[0004]Embodiments of the subject invention use bipolar electrochemistry (BPE) concepts to provide a single-step and controllable process for simultaneously exfoliating a graphite source and depositing both graphene oxide and reduced graphene oxide layers on conductive substrates. A bipolar electrochemical cell can be used for a three-in-one deposition and can include two wired pieces of graphite to monitor the amount of current that passes through the bipolar electrode. Upon the application of the direct current (DC) voltage across the feeding electrodes (e.g., stainless steel feeding electrodes), several electrochemical processes take place, resulting in a three-in-one in situ exfoliation, reduction, and deposition in a single step and in an environmental friendly manner to directly form functional graphene-based electrodes.
[0005]In an embodiment, a system for a three-in-one in situ exfoliation, reduction, and deposition of graphene oxide and reduced graphene oxide can comprise: a solution; a negative feeding electrode and a positive feeding electrode disposed in the solution; and a first bipolar electrode and a second bipolar electrode disposed in the solution, the first bipolar electrode and the second bipolar electrode being disposed between (e.g., in a lateral or horizontal direction parallel to a bottom surface of a container containing the solution) the negative feeding electrode and the positive feeding electrode. The first bipolar electrode can be a first piece of graphite and / or the second bipolar electrode can be a second piece of graphite. The solution can be water (e.g., deionized water, such as deionized water with no additives). The negative feeding electrode can be a stainless steel electrode and / or the positive feeding electrode can be a stainless steel electrode. The first bipolar electrode and the second bipolar electrode can be configured to measure a bipolar current in the solution. The first bipolar electrode and the second bipolar electrode can be disposed, for example, about 7 centimeters (cm) apart from each other. The negative feeding electrode and the positive feeding electrode can be disposed, for example, about 9 cm apart from each other. The system can further comprise a voltage source connected to the negative feeding electrode and the positive feeding electrode and capable of supplying a voltage (e.g., a direct current (DC) voltage), for example, of 45 Volts (V) or at least 45 Volts (V).

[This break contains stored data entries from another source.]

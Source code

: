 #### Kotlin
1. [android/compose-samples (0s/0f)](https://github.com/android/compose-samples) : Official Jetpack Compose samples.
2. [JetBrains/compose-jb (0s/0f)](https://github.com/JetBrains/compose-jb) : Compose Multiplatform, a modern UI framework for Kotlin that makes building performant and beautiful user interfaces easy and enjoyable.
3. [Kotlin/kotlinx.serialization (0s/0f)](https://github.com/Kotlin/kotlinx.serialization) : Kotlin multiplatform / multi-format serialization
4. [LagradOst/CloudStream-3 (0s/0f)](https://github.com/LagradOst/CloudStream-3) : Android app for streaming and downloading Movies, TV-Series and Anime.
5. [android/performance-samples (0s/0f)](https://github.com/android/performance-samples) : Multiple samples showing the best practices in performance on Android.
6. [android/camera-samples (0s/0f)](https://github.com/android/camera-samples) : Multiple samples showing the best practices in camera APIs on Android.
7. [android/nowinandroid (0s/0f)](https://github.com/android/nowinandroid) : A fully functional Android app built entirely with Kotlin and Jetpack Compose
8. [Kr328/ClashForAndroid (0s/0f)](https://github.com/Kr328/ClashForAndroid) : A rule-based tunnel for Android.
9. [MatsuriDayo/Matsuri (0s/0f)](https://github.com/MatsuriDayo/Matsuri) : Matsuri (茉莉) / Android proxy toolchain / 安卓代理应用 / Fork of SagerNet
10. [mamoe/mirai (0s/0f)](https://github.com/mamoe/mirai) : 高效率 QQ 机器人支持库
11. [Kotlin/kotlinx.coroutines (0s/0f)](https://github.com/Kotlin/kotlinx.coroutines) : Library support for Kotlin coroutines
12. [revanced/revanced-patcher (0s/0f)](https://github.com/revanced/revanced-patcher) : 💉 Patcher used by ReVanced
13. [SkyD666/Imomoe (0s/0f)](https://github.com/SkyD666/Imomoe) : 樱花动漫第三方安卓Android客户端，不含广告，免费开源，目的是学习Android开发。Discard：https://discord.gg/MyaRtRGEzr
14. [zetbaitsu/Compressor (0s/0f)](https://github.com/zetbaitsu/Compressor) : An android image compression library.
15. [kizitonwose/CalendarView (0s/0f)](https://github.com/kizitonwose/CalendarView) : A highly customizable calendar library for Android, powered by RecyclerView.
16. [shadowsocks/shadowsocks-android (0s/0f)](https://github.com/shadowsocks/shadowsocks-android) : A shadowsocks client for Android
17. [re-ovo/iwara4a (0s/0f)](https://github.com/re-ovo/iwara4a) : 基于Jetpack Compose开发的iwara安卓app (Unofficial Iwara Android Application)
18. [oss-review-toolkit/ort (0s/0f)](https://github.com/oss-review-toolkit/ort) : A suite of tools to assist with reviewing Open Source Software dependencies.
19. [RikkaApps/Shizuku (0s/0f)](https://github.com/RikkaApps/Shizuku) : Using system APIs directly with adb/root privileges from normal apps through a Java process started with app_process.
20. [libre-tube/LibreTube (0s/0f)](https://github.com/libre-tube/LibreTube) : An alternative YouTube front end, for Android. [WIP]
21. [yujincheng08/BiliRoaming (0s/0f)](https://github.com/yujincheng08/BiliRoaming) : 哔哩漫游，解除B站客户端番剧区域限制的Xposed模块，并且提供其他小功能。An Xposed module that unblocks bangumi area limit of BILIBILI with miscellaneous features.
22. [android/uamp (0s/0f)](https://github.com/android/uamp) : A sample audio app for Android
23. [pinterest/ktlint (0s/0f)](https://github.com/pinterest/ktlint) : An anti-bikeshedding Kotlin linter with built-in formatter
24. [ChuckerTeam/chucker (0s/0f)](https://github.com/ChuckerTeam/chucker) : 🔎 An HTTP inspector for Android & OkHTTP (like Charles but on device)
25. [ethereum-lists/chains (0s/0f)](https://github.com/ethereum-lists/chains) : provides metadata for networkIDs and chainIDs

[0006]In another embodiment, a method for simultaneously exfoliating a graphite source and depositing both graphene oxide and reduced graphene oxide layers on a conductive substrate can comprise: a) providing a system for three-in-one in situ exfoliation, reduction, and deposition, the system comprising: a solution; a negative feeding electrode and a positive feeding electrode disposed in the solution; a voltage source connected to the negative feeding electrode and the positive feeding electrode (e.g., configured to supply a voltage (e.g., a DC voltage), for example, of 45 V or at least 45 V); and a first bipolar electrode and a second bipolar electrode disposed in the solution, the first bipolar electrode and the second bipolar electrode being disposed between (e.g., in a lateral or horizontal direction parallel to a bottom surface of a container containing the solution) the negative feeding electrode and the positive feeding electrode (the first bipolar electrode can be a first piece of graphite and / or the second bipolar electrode can be a second piece of graphite); and b) supplying, by the voltage source, a voltage to the system such that: graphene oxide is exfoliated from at least one of the first bipolar electrode and the second bipolar electrode; at least some of the graphene oxide is reduced; and graphene oxide and reduced graphene oxide are deposited on at least one of the negative feeding electrode and the positive feeding electrode. The solution can be water (e.g., deionized water, such as deionized water with no additives). The negative feeding electrode can be a stainless steel electrode and / or the positive feeding electrode can be a stainless steel electrode. The first bipolar electrode and the second bipolar electrode can be configured to measure a bipolar current in the solution. The first bipolar electrode and the second bipolar electrode can be disposed, for example, about 7 centimeters (cm) apart from each other. The negative feeding electrode and the positive feeding electrode can be disposed, for example, about 9 cm apart from each other. The method can further comprise measuring, by the first bipolar electrode and the second bipolar electrode, a bipolar current in the solution. The graphene oxide and reduced graphene oxide can be deposited on the positive feeding electrode and the negative feeding electrode, respectively.